Yes, this is correct. Recall that the "1" and "2" refer to two different paths (via two different slits) by which the electron can make it to the detector. The amplitude $\phi_1+\phi_2$ is used when we can not distinguish which path the electron took (and there is thus interference).

When I put a qubit into uniform superposition, I write $$\frac{1}{\sqrt 2} |0\rangle + \frac{1}{\sqrt 2} |1\rangle\tag{4}$$ and then I'm taking the $1/\sqrt{2}$ to be $\phi_1$ and the other $1/\sqrt{2}$ to be $\phi_2$.

When I ask myself --- what's the probability of finding the qubit in either state, I'm applying Born's rule and adding these amplitudes,

No, you don't add the amplitudes here. In this case what is being measured is the spin and there are not multiple "paths" to interfere.

Where did I go wrong?

This is a good question. To understand the answer you should consider something in quantum computing that is analogous to having multiple interfering paths in the double slit experiment. But, in quantum computing we often ignore all the spatial degrees of freedom, so we are not usually looking at literal paths in real space.
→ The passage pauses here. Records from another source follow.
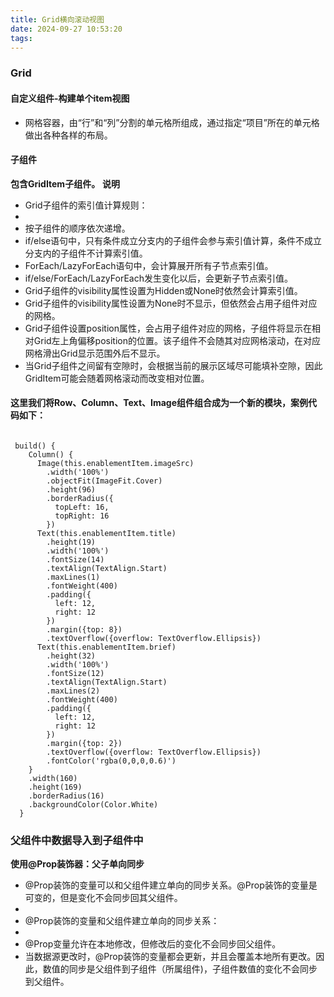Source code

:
 ```yaml
---
title: Grid横向滚动视图
date: 2024-09-27 10:53:20
tags:
---
```

### Grid
#### 自定义组件-构建单个item视图
- 网格容器，由“行”和“列”分割的单元格所组成，通过指定“项目”所在的单元格做出各种各样的布局。
#### 子组件
 **包含GridItem子组件。** 
 **说明** 

- Grid子组件的索引值计算规则：
- 
- 按子组件的顺序依次递增。
- if/else语句中，只有条件成立分支内的子组件会参与索引值计算，条件不成立分支内的子组件不计算索引值。
- ForEach/LazyForEach语句中，会计算展开所有子节点索引值。
- if/else/ForEach/LazyForEach发生变化以后，会更新子节点索引值。
- Grid子组件的visibility属性设置为Hidden或None时依然会计算索引值。
- Grid子组件的visibility属性设置为None时不显示，但依然会占用子组件对应的网格。
- Grid子组件设置position属性，会占用子组件对应的网格，子组件将显示在相对Grid左上角偏移position的位置。该子组件不会随其对应网格滚动，在对应网格滑出Grid显示范围外后不显示。
- 当Grid子组件之间留有空隙时，会根据当前的展示区域尽可能填补空隙，因此GridItem可能会随着网格滚动而改变相对位置。
#### 这里我们将Row、Column、Text、Image组件组合成为一个新的模块，案例代码如下：

```

 build() {
    Column() {
      Image(this.enablementItem.imageSrc)
        .width('100%')
        .objectFit(ImageFit.Cover)
        .height(96)
        .borderRadius({
          topLeft: 16,
          topRight: 16
        })
      Text(this.enablementItem.title)
        .height(19)
        .width('100%')
        .fontSize(14)
        .textAlign(TextAlign.Start)
        .maxLines(1)
        .fontWeight(400)
        .padding({
          left: 12,
          right: 12
        })
        .margin({top: 8})
        .textOverflow({overflow: TextOverflow.Ellipsis})
      Text(this.enablementItem.brief)
        .height(32)
        .width('100%')
        .fontSize(12)
        .textAlign(TextAlign.Start)
        .maxLines(2)
        .fontWeight(400)
        .padding({
          left: 12,
          right: 12
        })
        .margin({top: 2})
        .textOverflow({overflow: TextOverflow.Ellipsis})
        .fontColor('rgba(0,0,0,0.6)')
    }
    .width(160)
    .height(169)
    .borderRadius(16)
    .backgroundColor(Color.White)
  }
```
### 父组件中数据导入到子组件中
 **使用@Prop装饰器：父子单向同步** 

- @Prop装饰的变量可以和父组件建立单向的同步关系。@Prop装饰的变量是可变的，但是变化不会同步回其父组件。
- 
- @Prop装饰的变量和父组件建立单向的同步关系：
- 
- @Prop变量允许在本地修改，但修改后的变化不会同步回父组件。
- 当数据源更改时，@Prop装饰的变量都会更新，并且会覆盖本地所有更改。因此，数值的同步是父组件到子组件（所属组件)，子组件数值的变化不会同步到父组件。

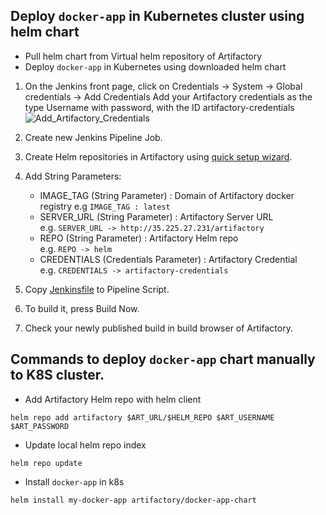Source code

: ## Deploy `docker-app` in Kubernetes cluster using helm chart
* Pull helm chart from Virtual helm repository of Artifactory
* Deploy `docker-app` in Kubernetes using downloaded helm chart

1.  On the Jenkins front page, click on Credentials -> System -> Global credentials -> Add Credentials
    Add your Artifactory credentials as the type Username with password, with the ID artifactory-credentials 
    ![Add_Artifactory_Credentials](../images/Add_Credentials.png)
    
2.  Create new Jenkins Pipeline Job.

3.  Create Helm repositories in Artifactory using [quick setup wizard](https://www.jfrog.com/confluence/display/RTF/Getting+Started#GettingStarted-OnboardingWizard).       

4.  Add String Parameters:
    *   IMAGE_TAG (String Parameter) : Domain of Artifactory docker registry 
		e.g `IMAGE_TAG : latest`
    *   SERVER_URL (String Parameter) : Artifactory Server URL<Br>
        e.g. `SERVER_URL -> http://35.225.27.231/artifactory`
    *   REPO (String Parameter) : Artifactory Helm repo<Br>
        e.g. `REPO -> helm`
    *   CREDENTIALS (Credentials Parameter) : Artifactory Credential<Br>
        e.g. `CREDENTIALS -> artifactory-credentials`
    	
5.  Copy [Jenkinsfile](Jenkinsfile) to Pipeline Script.

6.  To build it, press Build Now.

7.  Check your newly published build in build browser of Artifactory.

## Commands to deploy `docker-app` chart manually to K8S cluster.

* Add Artifactory Helm repo with helm client
```
helm repo add artifactory $ART_URL/$HELM_REPO $ART_USERNAME $ART_PASSWORD
```

* Update local helm repo index
```
helm repo update
```

* Install `docker-app` in k8s
```
helm install my-docker-app artifactory/docker-app-chart
```
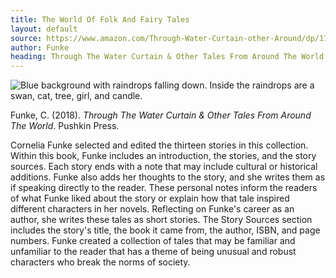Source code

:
 ```yaml
---
title: The World Of Folk And Fairy Tales
layout: default
source: https://www.amazon.com/Through-Water-Curtain-other-Around/dp/1782692002/ref=sr_1_1?dchild=1&keywords=Through+The+Water+Curtain+%26+Other+Tales+From+Around+The+World&qid=1619577788&s=books&sr=1-1
author: Funke
heading: Through The Water Curtain & Other Tales From Around The World
---
```

<div class="summary left"><img src="{{"/assets/images/through.jpg" | relative_url}}" alt="Blue background with raindrops falling down. Inside the raindrops are a swan, cat, tree, girl, and candle.">

<p>Funke, C. (2018). <em>Through The Water Curtain & Other Tales From Around The World</em>. Pushkin Press.</p>

<p>Cornelia Funke selected and edited the thirteen stories in this collection. Within this book, Funke includes an introduction, the stories, and the story sources. Each story ends with a note that may include cultural or historical additions. Funke also adds her thoughts to the story, and she writes them as if speaking directly to the reader. These personal notes inform the readers of what Funke liked about the story or explain how that tale inspired different characters in her novels. Reflecting on Funke's career as an author, she writes these tales as short stories. The Story Sources section includes the story's title, the book it came from, the author, ISBN, and page numbers. Funke created a collection of tales that may be familiar and unfamiliar to the reader that has a theme of being unusual and robust characters who break the norms of society.</p>
</div>
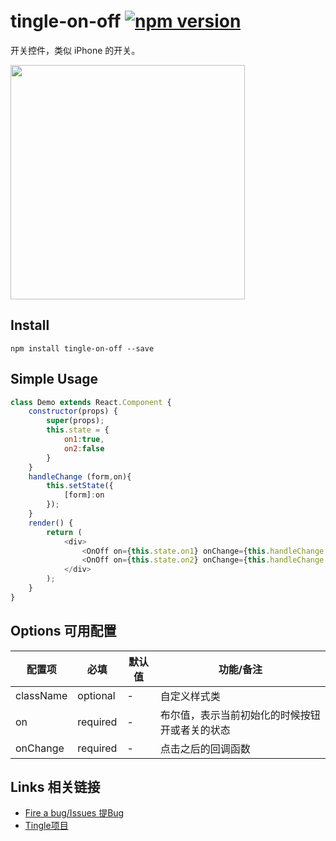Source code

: # tingle-on-off [![npm version](https://badge.fury.io/js/tingle-on-off.svg)](http://badge.fury.io/js/tingle-on-off)

开关控件，类似 iPhone 的开关。

<img src="https://img.alicdn.com/tps/TB1dJjWJpXXXXazXFXXXXXXXXXX-750-1254.png" width="375"/>

## Install

```
npm install tingle-on-off --save
```

## Simple Usage

```js
class Demo extends React.Component {
    constructor(props) {
        super(props);
        this.state = {
            on1:true,
            on2:false
        }
    }
    handleChange (form,on){
        this.setState({
            [form]:on
        });
    }
    render() {
        return (
            <div>
                <OnOff on={this.state.on1} onChange={this.handleChange.bind(this,"on1")}/>
                <OnOff on={this.state.on2} onChange={this.handleChange.bind(this,"on2")}/>
            </div>
        );
    }
}
```

## Options 可用配置

| 配置项 | 必填 | 默认值 | 功能/备注 |
|---|----|---|----|
|className|optional|-|自定义样式类|
|on|required|-|布尔值，表示当前初始化的时候按钮开或者关的状态|
|onChange|required|-|点击之后的回调函数|


## Links 相关链接

- [Fire a bug/Issues 提Bug](https://github.com/tinglejs/tingle-on-off/issues)
- [Tingle项目](https://github.com/tinglejs/generator-tingle)
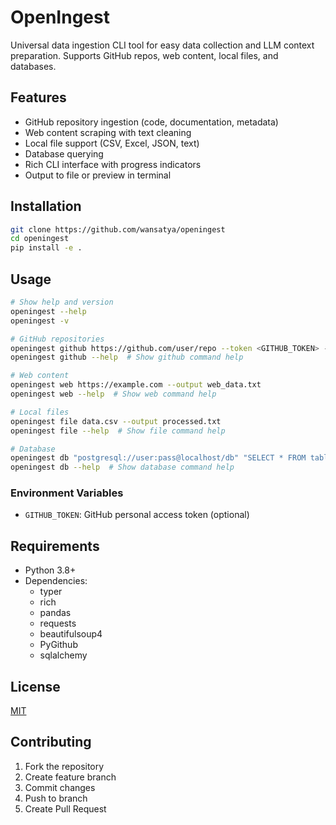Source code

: # OpenIngest

Universal data ingestion CLI tool for easy data collection and LLM context preparation. Supports GitHub repos, web content, local files, and databases.


## Features

- GitHub repository ingestion (code, documentation, metadata)
- Web content scraping with text cleaning
- Local file support (CSV, Excel, JSON, text)
- Database querying
- Rich CLI interface with progress indicators
- Output to file or preview in terminal

## Installation

```bash
git clone https://github.com/wansatya/openingest
cd openingest
pip install -e .
```

## Usage

```bash
# Show help and version
openingest --help
openingest -v

# GitHub repositories
openingest github https://github.com/user/repo --token <GITHUB_TOKEN> --output data.txt
openingest github --help  # Show github command help

# Web content
openingest web https://example.com --output web_data.txt
openingest web --help  # Show web command help

# Local files
openingest file data.csv --output processed.txt
openingest file --help  # Show file command help

# Database
openingest db "postgresql://user:pass@localhost/db" "SELECT * FROM table"
openingest db --help  # Show database command help
```

### Environment Variables

- `GITHUB_TOKEN`: GitHub personal access token (optional)

## Requirements

- Python 3.8+
- Dependencies:
  - typer
  - rich
  - pandas
  - requests
  - beautifulsoup4 
  - PyGithub
  - sqlalchemy

## License

[MIT](LICENSE)

## Contributing

1. Fork the repository
2. Create feature branch
3. Commit changes
4. Push to branch
5. Create Pull Request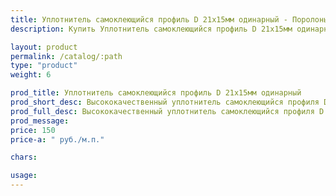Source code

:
 ```yaml
---
title: Уплотнитель самоклеющийся профиль D 21х15мм одинарный - Поролоныч
description: Купить Уплотнитель самоклеющийся профиль D 21х15мм одинарный в розницу с доставкой по Москве.

layout: product
permalink: /catalog/:path
type: "product"
weight: 6

prod_title: Уплотнитель самоклеющийся профиль D 21х15мм одинарный
prod_short_desc: Высококачественный уплотнитель самоклеющийся профиля D черного цвета предназначен для устранения больших щелей на дверях и гаражных воротах. Улучшает тепло- и звукоизоляцию.
prod_full_desc: Высококачественный уплотнитель самоклеющийся профиля D черного цвета предназначен для устранения больших щелей на дверях и гаражных воротах. Улучшает тепло- и звукоизоляцию.
prod_message:
price: 150
price-a: " руб./м.п."

chars:

usage:
---
```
So we want to look at a quantum computing analog to real-space propagation along a path. For a single qubit we do our "propagation" by acting with a 2x2 unitary matrix: $$ U = \left(\begin{matrix}a & b \\ -b^* & a^*\end{matrix} \right)\;, $$ where $|a|^2+|b|^2 = 1$

Suppose you start with the state: $$ |\psi\rangle = \psi_0|0\rangle + \psi_1|1\rangle\;, $$ (where $|\psi_0|^2+|\psi_1|^2=1$) and propagate it with $U$ and then measure spin-up (i.e., measure the bit value 0). What is the probability amplitude? It is: $$ P^U_{0} = |a\psi_0 + b\psi_1|^2\;, $$ where you now see some interference can happen.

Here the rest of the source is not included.